Stored data entries
BEGIN

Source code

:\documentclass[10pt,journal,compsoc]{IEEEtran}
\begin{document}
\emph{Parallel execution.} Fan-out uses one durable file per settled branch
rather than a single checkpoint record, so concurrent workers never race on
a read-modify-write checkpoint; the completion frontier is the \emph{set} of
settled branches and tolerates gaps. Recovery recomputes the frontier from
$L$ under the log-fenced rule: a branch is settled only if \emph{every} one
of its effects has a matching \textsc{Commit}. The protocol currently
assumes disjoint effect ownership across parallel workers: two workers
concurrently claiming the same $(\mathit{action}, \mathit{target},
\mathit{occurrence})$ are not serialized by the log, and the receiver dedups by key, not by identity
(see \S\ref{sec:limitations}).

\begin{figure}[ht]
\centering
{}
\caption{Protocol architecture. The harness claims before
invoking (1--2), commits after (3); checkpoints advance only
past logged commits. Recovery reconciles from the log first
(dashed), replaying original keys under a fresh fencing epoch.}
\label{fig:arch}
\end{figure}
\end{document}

END

**Task to carry out**. Print the records once more, exactly as they were given.

**Task solution**.
Source code

:\documentclass[10pt,journal,compsoc]{IEEEtran}
\begin{document}
\emph{Parallel execution.} Fan-out uses one durable file per settled branch
rather than a single checkpoint record, so concurrent workers never race on
a read-modify-write checkpoint; the completion frontier is the \emph{set} of
settled branches and tolerates gaps. Recovery recomputes the frontier from
$L$ under the log-fenced rule: a branch is settled only if \emph{every} one
of its effects has a matching \textsc{Commit}. The protocol currently
assumes disjoint effect ownership across parallel workers: two workers
concurrently claiming the same $(\mathit{action}, \mathit{target},
\mathit{occurrence})$ are not serialized by the log, and the receiver dedups by key, not by identity
(see \S\ref{sec:limitations}).

\begin{figure}[ht]
\centering
{}
\caption{Protocol architecture. The harness claims before
invoking (1--2), commits after (3); checkpoints advance only
past logged commits. Recovery reconciles from the log first
(dashed), replaying original keys under a fresh fencing epoch.}
\label{fig:arch}
\end{figure}
\end{document}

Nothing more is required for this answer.